Blog sur l'actualité des Antilles et du monde.
La IIIè édition de la Foire internationale du tourisme de l'Angola, dénommée « Okavango » se tiendra du 9 au 12 octobre prochain à Luanda, sous le thème «Une réalité, un défi, une opportunité, une source de revenu et d’emploi ».
S'exprimant mardi à Luanda, le secrétaire d'État à l’hôtellerie et Tourisme, Alfredo Caputo a expliqué que l'exécutif visait à atteindre un équilibre de bourse de Tourisme de l'Angola dans le but de promouvoir le développement de l’industrie hôtelière.
Parmi les objectifs de la foire, figurent la promotion du tourisme local, cherchant une plus grande connaissance du paysage et la richesse que chacune des 18 provinces présente notamment les monuments historiques et la promotion de la gastronomie, a-t-il indiqué.
La foire, sous l’égide du ministère de l'hôtellerie et du tourisme, réunira les entreprises nationales et internationales ainsi que des compagnies aériennes, des agences de voyages et du tourisme.

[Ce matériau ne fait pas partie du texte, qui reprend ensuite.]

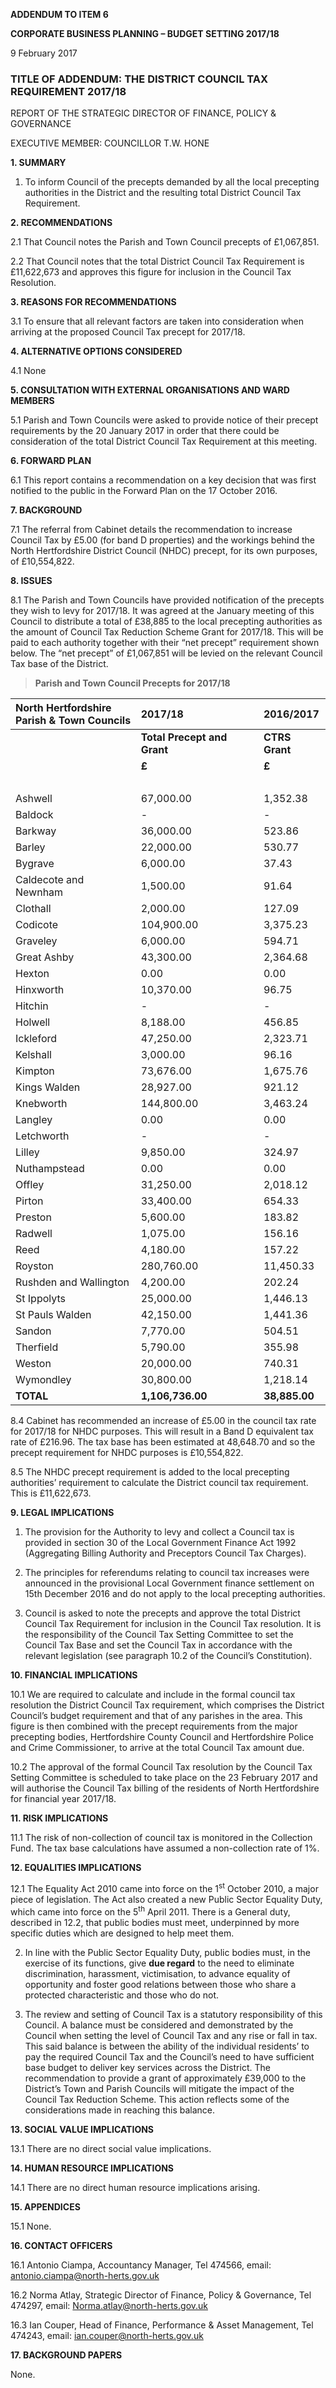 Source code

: **ADDENDUM TO ITEM 6**

**CORPORATE BUSINESS PLANNING – BUDGET SETTING 2017/18**

9 February 2017

### TITLE OF ADDENDUM: THE DISTRICT COUNCIL TAX REQUIREMENT 2017/18

REPORT OF THE STRATEGIC DIRECTOR OF FINANCE, POLICY & GOVERNANCE

EXECUTIVE MEMBER: COUNCILLOR T.W. HONE

**1. SUMMARY**

1.  To inform Council of the precepts demanded by all the local
    precepting authorities in the District and the resulting total
    District Council Tax Requirement.

**2. RECOMMENDATIONS**

2.1 That Council notes the Parish and Town Council precepts of
£1,067,851.

2.2 That Council notes that the total District Council Tax Requirement
is £11,622,673 and approves this figure for inclusion in the Council Tax
Resolution.

**3. REASONS FOR RECOMMENDATIONS**

3.1 To ensure that all relevant factors are taken into consideration
when arriving at the proposed Council Tax precept for 2017/18.

**4. ALTERNATIVE OPTIONS CONSIDERED**

4.1 None

**5. CONSULTATION WITH EXTERNAL ORGANISATIONS AND WARD MEMBERS**

5.1 Parish and Town Councils were asked to provide notice of their
precept requirements by the 20 January 2017 in order that there could be
consideration of the total District Council Tax Requirement at this
meeting.

**6. FORWARD PLAN**

6.1 This report contains a recommendation on a key decision that was
first notified to the public in the Forward Plan on the 17 October 2016.

**7. BACKGROUND**

7.1 The referral from Cabinet details the recommendation to increase
Council Tax by £5.00 (for band D properties) and the workings behind the
North Hertfordshire District Council (NHDC) precept, for its own
purposes, of £10,554,822.

**8. ISSUES**

8.1 The Parish and Town Councils have provided notification of the
precepts they wish to levy for 2017/18. It was agreed at the January
meeting of this Council to distribute a total of £38,885 to the local
precepting authorities as the amount of Council Tax Reduction Scheme
Grant for 2017/18. This will be paid to each authority together with
their “net precept” requirement shown below. The “net precept” of
£1,067,851 will be levied on the relevant Council Tax base of the
District.

> **Parish and Town Council Precepts for 2017/18**

<table>
<thead>
<tr class="header">
<th align="left"><strong>North Hertfordshire<br />
Parish &amp; Town Councils</strong></th>
<th align="left"><strong>2017/18</strong></th>
<th align="left"><strong>2016/2017</strong></th>
</tr>
</thead>
<tbody>
<tr class="odd">
<td align="left"></td>
<td align="left"><strong>Total Precept and Grant</strong></td>
<td align="left"><strong>CTRS Grant</strong></td>
</tr>
<tr class="even">
<td align="left"></td>
<td align="left"><strong>£</strong></td>
<td align="left"><strong>£</strong></td>
</tr>
<tr class="odd">
<td align="left"> </td>
<td align="left"> </td>
<td align="left"> </td>
</tr>
<tr class="even">
<td align="left">Ashwell</td>
<td align="left">67,000.00</td>
<td align="left">1,352.38</td>
</tr>
<tr class="odd">
<td align="left">Baldock</td>
<td align="left">-</td>
<td align="left">-</td>
</tr>
<tr class="even">
<td align="left">Barkway</td>
<td align="left">36,000.00</td>
<td align="left">523.86</td>
</tr>
<tr class="odd">
<td align="left">Barley</td>
<td align="left">22,000.00</td>
<td align="left">530.77</td>
</tr>
<tr class="even">
<td align="left">Bygrave</td>
<td align="left">6,000.00</td>
<td align="left">37.43</td>
</tr>
<tr class="odd">
<td align="left">Caldecote and Newnham</td>
<td align="left">1,500.00</td>
<td align="left">91.64</td>
</tr>
<tr class="even">
<td align="left">Clothall</td>
<td align="left">2,000.00</td>
<td align="left">127.09</td>
</tr>
<tr class="odd">
<td align="left">Codicote</td>
<td align="left">104,900.00</td>
<td align="left">3,375.23</td>
</tr>
<tr class="even">
<td align="left">Graveley</td>
<td align="left">6,000.00</td>
<td align="left">594.71</td>
</tr>
<tr class="odd">
<td align="left">Great Ashby</td>
<td align="left">43,300.00</td>
<td align="left">2,364.68</td>
</tr>
<tr class="even">
<td align="left">Hexton</td>
<td align="left">0.00</td>
<td align="left">0.00</td>
</tr>
<tr class="odd">
<td align="left">Hinxworth</td>
<td align="left">10,370.00</td>
<td align="left">96.75</td>
</tr>
<tr class="even">
<td align="left">Hitchin</td>
<td align="left">-</td>
<td align="left">-</td>
</tr>
<tr class="odd">
<td align="left">Holwell</td>
<td align="left">8,188.00</td>
<td align="left">456.85</td>
</tr>
<tr class="even">
<td align="left">Ickleford</td>
<td align="left">47,250.00</td>
<td align="left">2,323.71</td>
</tr>
<tr class="odd">
<td align="left">Kelshall</td>
<td align="left">3,000.00</td>
<td align="left">96.16</td>
</tr>
<tr class="even">
<td align="left">Kimpton</td>
<td align="left">73,676.00</td>
<td align="left">1,675.76</td>
</tr>
<tr class="odd">
<td align="left">Kings Walden</td>
<td align="left">28,927.00</td>
<td align="left">921.12</td>
</tr>
<tr class="even">
<td align="left">Knebworth</td>
<td align="left">144,800.00</td>
<td align="left">3,463.24</td>
</tr>
<tr class="odd">
<td align="left">Langley</td>
<td align="left">0.00</td>
<td align="left">0.00</td>
</tr>
<tr class="even">
<td align="left">Letchworth</td>
<td align="left">-</td>
<td align="left">-</td>
</tr>
<tr class="odd">
<td align="left">Lilley</td>
<td align="left">9,850.00</td>
<td align="left">324.97</td>
</tr>
<tr class="even">
<td align="left">Nuthampstead</td>
<td align="left">0.00</td>
<td align="left">0.00</td>
</tr>
<tr class="odd">
<td align="left">Offley</td>
<td align="left">31,250.00</td>
<td align="left">2,018.12</td>
</tr>
<tr class="even">
<td align="left">Pirton</td>
<td align="left">33,400.00</td>
<td align="left">654.33</td>
</tr>
<tr class="odd">
<td align="left">Preston</td>
<td align="left">5,600.00</td>
<td align="left">183.82</td>
</tr>
<tr class="even">
<td align="left">Radwell</td>
<td align="left">1,075.00</td>
<td align="left">156.16</td>
</tr>
<tr class="odd">
<td align="left">Reed</td>
<td align="left">4,180.00</td>
<td align="left">157.22</td>
</tr>
<tr class="even">
<td align="left">Royston</td>
<td align="left">280,760.00</td>
<td align="left">11,450.33</td>
</tr>
<tr class="odd">
<td align="left">Rushden and Wallington</td>
<td align="left">4,200.00</td>
<td align="left">202.24</td>
</tr>
<tr class="even">
<td align="left">St Ippolyts</td>
<td align="left">25,000.00</td>
<td align="left">1,446.13</td>
</tr>
<tr class="odd">
<td align="left">St Pauls Walden</td>
<td align="left">42,150.00</td>
<td align="left">1,441.36</td>
</tr>
<tr class="even">
<td align="left">Sandon</td>
<td align="left">7,770.00</td>
<td align="left">504.51</td>
</tr>
<tr class="odd">
<td align="left">Therfield</td>
<td align="left">5,790.00</td>
<td align="left">355.98</td>
</tr>
<tr class="even">
<td align="left">Weston</td>
<td align="left">20,000.00</td>
<td align="left">740.31</td>
</tr>
<tr class="odd">
<td align="left">Wymondley</td>
<td align="left">30,800.00</td>
<td align="left">1,218.14</td>
</tr>
<tr class="even">
<td align="left"><strong>TOTAL</strong></td>
<td align="left"><strong>1,106,736.00</strong></td>
<td align="left"><strong>38,885.00</strong></td>
</tr>
</tbody>
</table>

8.4 Cabinet has recommended an increase of £5.00 in the council tax rate
for 2017/18 for NHDC purposes. This will result in a Band D equivalent
tax rate of £216.96. The tax base has been estimated at 48,648.70 and so
the precept requirement for NHDC purposes is £10,554,822.

8.5 The NHDC precept requirement is added to the local precepting
authorities’ requirement to calculate the District council tax
requirement. This is £11,622,673.

**9. LEGAL IMPLICATIONS**

1.  The provision for the Authority to levy and collect a Council tax is
    provided in section 30 of the Local Government Finance Act 1992
    (Aggregating Billing Authority and Preceptors Council Tax Charges).

2.  The principles for referendums relating to council tax increases
    were announced in the provisional Local Government finance
    settlement on 15th December 2016 and do not apply to the local
    precepting authorities.

3.  Council is asked to note the precepts and approve the total District
    Council Tax Requirement for inclusion in the Council Tax resolution.
    It is the responsibility of the Council Tax Setting Committee to set
    the Council Tax Base and set the Council Tax in accordance with the
    relevant legislation (see paragraph 10.2 of the Council’s
    Constitution).

**10. FINANCIAL IMPLICATIONS**

10.1 We are required to calculate and include in the formal council tax
resolution the District Council Tax requirement, which comprises the
District Council’s budget requirement and that of any parishes in the
area. This figure is then combined with the precept requirements from
the major precepting bodies, Hertfordshire County Council and
Hertfordshire Police and Crime Commissioner, to arrive at the total
Council Tax amount due.

10.2 The approval of the formal Council Tax resolution by the Council
Tax Setting Committee is scheduled to take place on the 23 February 2017
and will authorise the Council Tax billing of the residents of North
Hertfordshire for financial year 2017/18.

**11. RISK IMPLICATIONS**

11.1 The risk of non-collection of council tax is monitored in the
Collection Fund. The tax base calculations have assumed a non-collection
rate of 1%.

**12. EQUALITIES IMPLICATIONS**

12.1 The Equality Act 2010 came into force on the 1<sup>st</sup> October
2010, a major piece of legislation. The Act also created a new Public
Sector Equality Duty, which came into force on the 5<sup>th</sup> April
2011. There is a General duty, described in 12.2, that public bodies
must meet, underpinned by more specific duties which are designed to
help meet them.

2.  In line with the Public Sector Equality Duty, public bodies must, in
    the exercise of its functions, give **due regard** to the need to
    eliminate discrimination, harassment, victimisation, to advance
    equality of opportunity and foster good relations between those who
    share a protected characteristic and those who do not.

3.  The review and setting of Council Tax is a statutory responsibility
    of this Council. A balance must be considered and demonstrated by
    the Council when setting the level of Council Tax and any rise or
    fall in tax. This said balance is between the ability of the
    individual residents’ to pay the required Council Tax and the
    Council’s need to have sufficient base budget to deliver key
    services across the District. The recommendation to provide a grant
    of approximately £39,000 to the District’s Town and Parish Councils
    will mitigate the impact of the Council Tax Reduction Scheme. This
    action reflects some of the considerations made in reaching this
    balance.

**13. SOCIAL VALUE IMPLICATIONS**

13.1 There are no direct social value implications.

**14. HUMAN RESOURCE IMPLICATIONS**

14.1 There are no direct human resource implications arising.

**15. APPENDICES**

15.1 None.

**16. CONTACT OFFICERS**

16.1 Antonio Ciampa, Accountancy Manager, Tel 474566, email:
<antonio.ciampa@north-herts.gov.uk>

16.2 Norma Atlay, Strategic Director of Finance, Policy & Governance,
Tel 474297, email: <Norma.atlay@north-herts.gov.uk>

16.3 Ian Couper, Head of Finance, Performance & Asset Management, Tel
474243, email: <ian.couper@north-herts.gov.uk>

**17. BACKGROUND PAPERS**

None.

Concernant l'écotourisme, le responsable du tourisme Mutsiau Destino Alexandre a dit à Luanda, que l'Angola devrait investir dans la pratique d'écotourisme pour matérialiser le programme de l'Exécutif angolais dans la lutte contre la pauvreté et lequel pourra empêcher l'exode des populations du milieu rural vers l'urbain.
(Photo: José Krithinas)
A propos du thème « l’écotourisme et économie « , Mutsiau Alexandre a fait savoir que lorsque l’Ecotourisme était pratiqué sur un espace outre contribuer pour améliorer la vie des populations de ces mêmes zones, créent des conditions sociales comme l’énergie , l’eau et les infrastructures et d’autres.
Selon lui, l’écotourisme est l’un des principaux moyens d’éducation environnementale qui permettent l’intégration et le développement économique des communautés locales particulièrement dans la préservation environnementale.
“En Angola, la population n’a pas encore de culture touristique à cause de la guerre que le pays a connu, et seulement maintenant avec la conquête de la paix, les gens commencent à avoir l’habitude de circuler d’un côté et de l’autre pour maintenir le contact direct avec ce que la nature offre à l’homme », a-t-il dit.